▸ Task statement
The answer must consist solely of the lines below starting at the one containing "(k=1, using Euclidean" and ending at the one containing "magiques qui ne", repeated exactly, with both ends included and all pictures omitted.

▸ Stored data
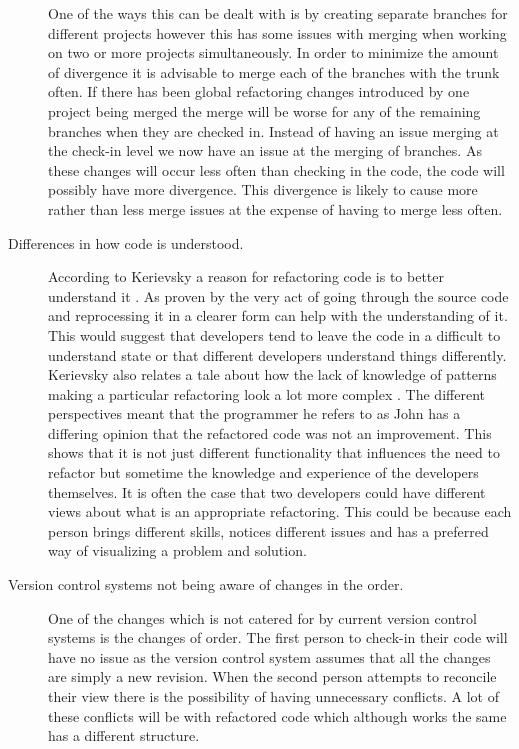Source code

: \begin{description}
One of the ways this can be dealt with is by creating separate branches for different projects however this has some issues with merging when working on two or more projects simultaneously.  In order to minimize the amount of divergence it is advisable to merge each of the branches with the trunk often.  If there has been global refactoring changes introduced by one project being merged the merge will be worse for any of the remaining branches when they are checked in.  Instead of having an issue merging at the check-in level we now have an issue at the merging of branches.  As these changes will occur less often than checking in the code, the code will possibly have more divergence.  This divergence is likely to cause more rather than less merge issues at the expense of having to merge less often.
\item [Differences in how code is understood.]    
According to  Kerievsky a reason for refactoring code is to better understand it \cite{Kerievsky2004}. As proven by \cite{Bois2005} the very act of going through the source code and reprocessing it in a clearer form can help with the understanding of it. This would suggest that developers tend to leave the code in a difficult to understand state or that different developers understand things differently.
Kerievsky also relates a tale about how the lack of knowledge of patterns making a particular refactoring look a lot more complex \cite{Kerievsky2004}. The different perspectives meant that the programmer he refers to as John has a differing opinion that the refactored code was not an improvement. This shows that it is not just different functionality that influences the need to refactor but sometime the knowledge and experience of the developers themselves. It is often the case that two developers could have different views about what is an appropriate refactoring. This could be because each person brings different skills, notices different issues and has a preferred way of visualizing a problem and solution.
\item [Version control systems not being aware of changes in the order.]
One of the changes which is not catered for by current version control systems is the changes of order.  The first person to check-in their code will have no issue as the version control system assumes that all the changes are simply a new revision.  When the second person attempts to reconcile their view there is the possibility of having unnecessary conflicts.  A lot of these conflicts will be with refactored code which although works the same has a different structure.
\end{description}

==

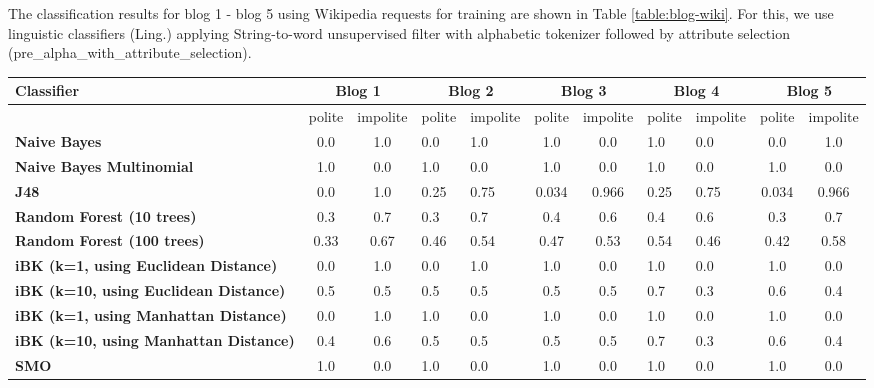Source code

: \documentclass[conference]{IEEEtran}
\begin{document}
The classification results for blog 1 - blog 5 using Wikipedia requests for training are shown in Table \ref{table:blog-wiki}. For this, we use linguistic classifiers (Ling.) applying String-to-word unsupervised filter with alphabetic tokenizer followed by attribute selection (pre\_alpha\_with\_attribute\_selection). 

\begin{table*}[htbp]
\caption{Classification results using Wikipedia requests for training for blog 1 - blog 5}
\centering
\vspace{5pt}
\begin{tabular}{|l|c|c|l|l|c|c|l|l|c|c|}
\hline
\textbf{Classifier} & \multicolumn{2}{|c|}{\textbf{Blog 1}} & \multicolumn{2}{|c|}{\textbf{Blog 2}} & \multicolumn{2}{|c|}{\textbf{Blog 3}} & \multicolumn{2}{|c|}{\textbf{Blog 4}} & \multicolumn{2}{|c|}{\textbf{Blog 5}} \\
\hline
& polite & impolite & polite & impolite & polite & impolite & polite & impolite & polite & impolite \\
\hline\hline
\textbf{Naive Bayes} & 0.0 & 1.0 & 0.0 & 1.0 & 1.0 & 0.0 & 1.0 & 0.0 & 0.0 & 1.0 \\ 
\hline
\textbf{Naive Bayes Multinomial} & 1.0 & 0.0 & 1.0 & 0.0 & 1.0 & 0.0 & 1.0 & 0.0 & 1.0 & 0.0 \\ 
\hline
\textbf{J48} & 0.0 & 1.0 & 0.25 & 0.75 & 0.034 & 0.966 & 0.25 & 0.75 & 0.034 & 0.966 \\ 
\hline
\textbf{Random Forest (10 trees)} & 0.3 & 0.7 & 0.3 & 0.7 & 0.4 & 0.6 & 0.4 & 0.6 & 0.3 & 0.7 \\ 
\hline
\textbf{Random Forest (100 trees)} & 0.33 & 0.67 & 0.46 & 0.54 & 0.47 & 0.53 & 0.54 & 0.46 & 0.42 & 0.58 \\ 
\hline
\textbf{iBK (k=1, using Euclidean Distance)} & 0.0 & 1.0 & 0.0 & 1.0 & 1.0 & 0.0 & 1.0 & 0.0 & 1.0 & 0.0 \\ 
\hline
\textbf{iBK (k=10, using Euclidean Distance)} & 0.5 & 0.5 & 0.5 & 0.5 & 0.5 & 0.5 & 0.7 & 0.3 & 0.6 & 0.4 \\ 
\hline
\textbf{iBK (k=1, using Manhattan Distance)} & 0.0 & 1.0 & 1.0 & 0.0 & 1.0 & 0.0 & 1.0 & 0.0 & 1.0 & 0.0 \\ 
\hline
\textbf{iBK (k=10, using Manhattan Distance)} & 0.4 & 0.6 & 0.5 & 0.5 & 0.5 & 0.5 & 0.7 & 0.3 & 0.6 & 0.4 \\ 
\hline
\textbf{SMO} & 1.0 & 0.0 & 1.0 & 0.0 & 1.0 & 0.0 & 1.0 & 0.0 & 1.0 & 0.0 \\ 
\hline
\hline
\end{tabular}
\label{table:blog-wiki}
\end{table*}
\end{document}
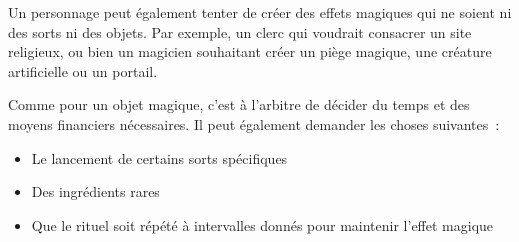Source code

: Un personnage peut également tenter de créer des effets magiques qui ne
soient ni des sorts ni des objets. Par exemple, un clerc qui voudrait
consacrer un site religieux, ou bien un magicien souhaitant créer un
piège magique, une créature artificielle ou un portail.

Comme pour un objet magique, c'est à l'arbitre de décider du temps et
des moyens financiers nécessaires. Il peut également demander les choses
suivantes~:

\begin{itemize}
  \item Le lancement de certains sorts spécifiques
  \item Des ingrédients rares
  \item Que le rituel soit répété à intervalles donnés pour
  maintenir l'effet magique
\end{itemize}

* * *

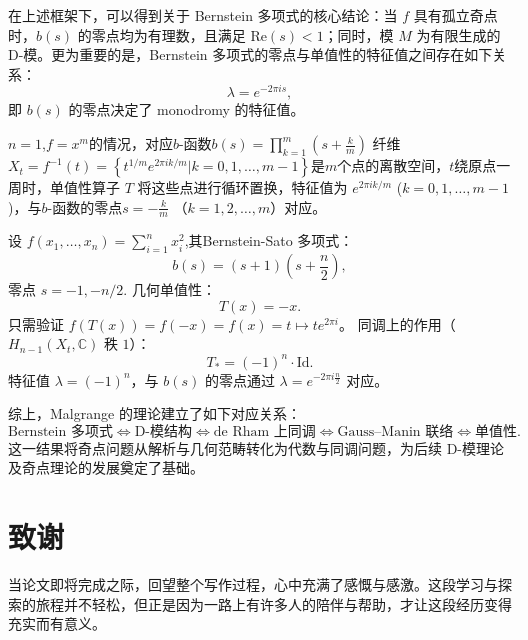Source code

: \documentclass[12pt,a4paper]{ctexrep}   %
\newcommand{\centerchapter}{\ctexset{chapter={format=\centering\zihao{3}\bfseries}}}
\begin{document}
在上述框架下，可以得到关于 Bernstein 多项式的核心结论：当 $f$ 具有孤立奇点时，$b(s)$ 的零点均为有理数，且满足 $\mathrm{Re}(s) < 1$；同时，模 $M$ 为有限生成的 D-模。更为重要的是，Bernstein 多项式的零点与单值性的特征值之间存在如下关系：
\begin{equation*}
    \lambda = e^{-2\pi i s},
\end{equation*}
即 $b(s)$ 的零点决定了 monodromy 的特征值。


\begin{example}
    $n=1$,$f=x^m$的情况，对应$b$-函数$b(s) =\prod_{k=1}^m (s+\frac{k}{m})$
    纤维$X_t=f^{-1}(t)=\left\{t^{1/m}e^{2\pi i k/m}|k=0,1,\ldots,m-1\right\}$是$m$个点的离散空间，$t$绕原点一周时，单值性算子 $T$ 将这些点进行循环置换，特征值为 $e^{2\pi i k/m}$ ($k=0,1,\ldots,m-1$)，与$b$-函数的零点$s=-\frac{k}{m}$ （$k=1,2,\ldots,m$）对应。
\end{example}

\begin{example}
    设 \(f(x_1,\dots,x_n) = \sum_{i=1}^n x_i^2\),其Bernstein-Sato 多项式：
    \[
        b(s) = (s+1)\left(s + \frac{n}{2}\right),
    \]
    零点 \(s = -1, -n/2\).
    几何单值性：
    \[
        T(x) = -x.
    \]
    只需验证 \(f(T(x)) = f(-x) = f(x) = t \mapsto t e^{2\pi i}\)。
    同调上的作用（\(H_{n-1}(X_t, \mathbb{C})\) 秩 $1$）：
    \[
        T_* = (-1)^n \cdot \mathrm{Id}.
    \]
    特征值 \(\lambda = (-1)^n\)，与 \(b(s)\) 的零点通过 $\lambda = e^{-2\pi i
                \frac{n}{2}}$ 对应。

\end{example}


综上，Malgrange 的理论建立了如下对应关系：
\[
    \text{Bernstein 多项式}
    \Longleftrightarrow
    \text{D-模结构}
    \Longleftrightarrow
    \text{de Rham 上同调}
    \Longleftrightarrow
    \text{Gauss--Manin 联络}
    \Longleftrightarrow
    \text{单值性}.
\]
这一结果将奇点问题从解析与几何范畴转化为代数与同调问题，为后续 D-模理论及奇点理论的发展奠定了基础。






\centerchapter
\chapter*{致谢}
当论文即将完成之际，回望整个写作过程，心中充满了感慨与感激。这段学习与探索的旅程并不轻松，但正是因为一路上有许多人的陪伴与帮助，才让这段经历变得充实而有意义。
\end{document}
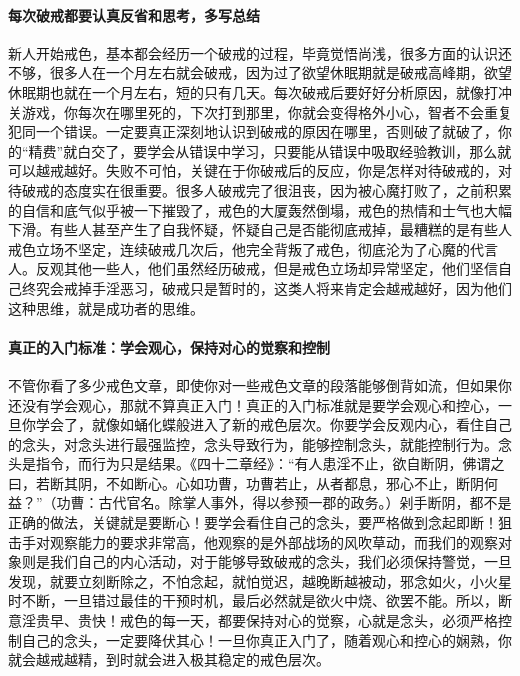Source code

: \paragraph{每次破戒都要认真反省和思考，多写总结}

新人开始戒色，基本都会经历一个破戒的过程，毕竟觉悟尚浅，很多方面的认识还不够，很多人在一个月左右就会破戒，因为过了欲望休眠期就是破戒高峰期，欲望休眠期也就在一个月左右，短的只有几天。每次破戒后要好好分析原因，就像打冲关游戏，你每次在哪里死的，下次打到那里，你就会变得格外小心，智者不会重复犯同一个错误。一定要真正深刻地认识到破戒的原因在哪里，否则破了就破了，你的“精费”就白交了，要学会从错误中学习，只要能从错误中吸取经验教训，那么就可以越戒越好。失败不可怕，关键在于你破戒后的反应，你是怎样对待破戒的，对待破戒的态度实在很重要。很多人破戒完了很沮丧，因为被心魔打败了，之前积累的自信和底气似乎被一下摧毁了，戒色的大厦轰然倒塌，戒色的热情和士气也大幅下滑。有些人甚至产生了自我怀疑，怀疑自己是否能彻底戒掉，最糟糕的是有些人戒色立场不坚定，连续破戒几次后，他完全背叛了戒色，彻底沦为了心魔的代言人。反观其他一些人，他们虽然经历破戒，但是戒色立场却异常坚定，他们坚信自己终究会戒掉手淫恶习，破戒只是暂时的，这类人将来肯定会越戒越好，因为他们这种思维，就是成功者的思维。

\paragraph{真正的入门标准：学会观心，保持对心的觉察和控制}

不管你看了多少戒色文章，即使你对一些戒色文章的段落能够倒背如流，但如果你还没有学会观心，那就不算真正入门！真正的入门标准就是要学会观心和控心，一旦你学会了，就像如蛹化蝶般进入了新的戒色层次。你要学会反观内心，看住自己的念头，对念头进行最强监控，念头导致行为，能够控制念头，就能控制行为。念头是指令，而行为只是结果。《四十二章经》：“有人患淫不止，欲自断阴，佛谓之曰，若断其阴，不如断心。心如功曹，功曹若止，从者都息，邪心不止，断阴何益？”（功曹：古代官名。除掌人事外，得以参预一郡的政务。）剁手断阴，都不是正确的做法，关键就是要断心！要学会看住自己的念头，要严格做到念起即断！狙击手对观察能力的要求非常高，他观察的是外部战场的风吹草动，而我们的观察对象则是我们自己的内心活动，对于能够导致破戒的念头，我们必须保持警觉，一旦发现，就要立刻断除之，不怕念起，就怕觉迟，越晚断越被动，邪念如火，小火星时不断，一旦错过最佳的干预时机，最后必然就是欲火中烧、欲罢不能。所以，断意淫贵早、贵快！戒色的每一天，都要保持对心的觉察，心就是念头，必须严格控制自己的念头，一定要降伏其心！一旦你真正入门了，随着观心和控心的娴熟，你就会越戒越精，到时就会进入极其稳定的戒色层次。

▸ Written answer
\textbf{iBK (k=1, using Euclidean Distance)} & 0.0 & 1.0 & 0.0 & 1.0 & 1.0 & 0.0 & 1.0 & 0.0 & 1.0 & 0.0 \\ 
\hline
\textbf{iBK (k=10, using Euclidean Distance)} & 0.5 & 0.5 & 0.5 & 0.5 & 0.5 & 0.5 & 0.7 & 0.3 & 0.6 & 0.4 \\ 
\hline
\textbf{iBK (k=1, using Manhattan Distance)} & 0.0 & 1.0 & 1.0 & 0.0 & 1.0 & 0.0 & 1.0 & 0.0 & 1.0 & 0.0 \\ 
\hline
\textbf{iBK (k=10, using Manhattan Distance)} & 0.4 & 0.6 & 0.5 & 0.5 & 0.5 & 0.5 & 0.7 & 0.3 & 0.6 & 0.4 \\ 
\hline
\textbf{SMO} & 1.0 & 0.0 & 1.0 & 0.0 & 1.0 & 0.0 & 1.0 & 0.0 & 1.0 & 0.0 \\ 
\hline
\hline
\end{tabular}
\label{table:blog-wiki}
\end{table*}
\end{document}
Source code

: Un personnage peut également tenter de créer des effets magiques qui ne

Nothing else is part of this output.